A Rome, les rumeurs et calomnies sont-elles différentes si on est une femme ou un homme ?
Toutes les rumeurs les plus destructrices avaient pour origine la sexualité. La différence majeure c’était que lorsqu’on veut s’attaquer à un homme, on dénonçait son comportement féminin c’est-à-dire une homosexualité passive. Jules César a été accusé d’avoir eu des relations avec le roi de Bithynie et, à son retour à Rome, on le surnommait même la reine de Bithynie afin de le décrédibiliser politiquement.
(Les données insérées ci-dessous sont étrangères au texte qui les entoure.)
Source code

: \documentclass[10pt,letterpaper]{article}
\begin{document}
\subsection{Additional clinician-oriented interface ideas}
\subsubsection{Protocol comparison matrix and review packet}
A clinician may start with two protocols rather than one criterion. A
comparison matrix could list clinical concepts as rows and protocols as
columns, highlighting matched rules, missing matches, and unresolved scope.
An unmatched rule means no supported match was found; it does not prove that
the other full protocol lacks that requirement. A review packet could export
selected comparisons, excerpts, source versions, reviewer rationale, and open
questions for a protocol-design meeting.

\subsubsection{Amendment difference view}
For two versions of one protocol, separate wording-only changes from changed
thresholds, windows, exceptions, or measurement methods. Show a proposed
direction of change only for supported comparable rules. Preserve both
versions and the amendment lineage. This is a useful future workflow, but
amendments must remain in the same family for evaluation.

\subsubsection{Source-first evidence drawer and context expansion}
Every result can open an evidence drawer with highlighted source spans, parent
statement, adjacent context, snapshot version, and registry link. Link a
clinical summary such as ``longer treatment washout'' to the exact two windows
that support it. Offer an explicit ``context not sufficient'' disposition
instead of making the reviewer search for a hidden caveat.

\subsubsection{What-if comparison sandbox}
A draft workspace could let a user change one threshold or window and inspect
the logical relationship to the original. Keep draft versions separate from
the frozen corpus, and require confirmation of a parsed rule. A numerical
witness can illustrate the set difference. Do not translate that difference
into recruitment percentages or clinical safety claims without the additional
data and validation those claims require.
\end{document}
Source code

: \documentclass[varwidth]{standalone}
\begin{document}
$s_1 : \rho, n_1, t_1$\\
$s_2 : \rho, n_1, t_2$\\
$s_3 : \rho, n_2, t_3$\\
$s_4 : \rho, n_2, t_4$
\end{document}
Tibère fut, quant à lui, accusé d’impuissance. Si l’empereur ne peut avoir d’érection, comment peut-il diriger un empire ? L’impuissance physique renvoie à l’impuissance politique.
Pour les hommes comme pour les femmes, la sexualité dépravée était condamnée. Sénèque évoque un certain Hostius Quadra qui aurait installé dans sa chambre des miroirs afin de se regarder en train de faire l’amour. Ainsi, il se souillait les yeux.
C’est la même chose pour les femmes : Martial a écrit à une certaine Lesbie qu’il ne la condamnait pas de se faire besogner mais qu’elle aurait dû au moins fermer la porte. L’exhibition n’était pas une perversion tolérable.
On prêtait aux femmes un nombre incroyable d’amants et de pratiques sexuelles dignes des putains. C’est le cas pour Messaline. Certes ce n’était pas une sainte, certes elle était peu stratège sur le plan politique mais elle n’était ni prostituée ni ne faisait de concours de coucherie avec une prostituée.
Les accusations d’inceste restaient également très efficaces pour détruire la réputation des femmes comme des hommes. Aux yeux des Romains, c’était une très grave accusation. Caligula et ses sœurs ont été accusés d’avoir eu des relations sexuelles ensemble. Il faut tout de même reconnaître que Caligula avait un lien particulier avec sa petite sœur Drusilla mais il s’agissait d’une reproduction de mœurs égyptiennes des pharaons.
La vision de la femme romaine a-t-elle été bouleversée par la diffusion du Christianisme ?
Le Christianisme va changer la sexualité de l’homme. L’homme Romain exprimait sa virilité dans la sexualité. Pour les Chrétiens, la sexualité était une honte. Sénèque avait déjà mis en garde les hommes de ne pas tromper leur épouse. Cependant, il ne s’agissait pas d’une notion morale mais plutôt de la perception du bien être du couple.
Pour le Christianisme, le sexe était une souillure qui éloignait de la spiritualité. La jouissance ne pouvait se trouver que dans la spiritualité. Le Christianisme va interdire l’adultère pour les hommes ce qui les ramènent à égalité avec les femmes sur ce point. Certaines des premières communautés chrétiennes ont prôné l’abstinence totale pour tous. L’Eglise a rapidement détruit ses hérésies. Dans le but de diffuser le Christianisme, il fallait se « multiplier » et par conséquent agrandir la communauté. Le sexe ne devait avoir pour but que la procréation. Il n’est plus recherche de plaisir.
Le proxénétisme sera également condamné. Théodora en devenant impératrice va s’attaquer au sujet et sortir contre leur gré des femmes de la prostitution.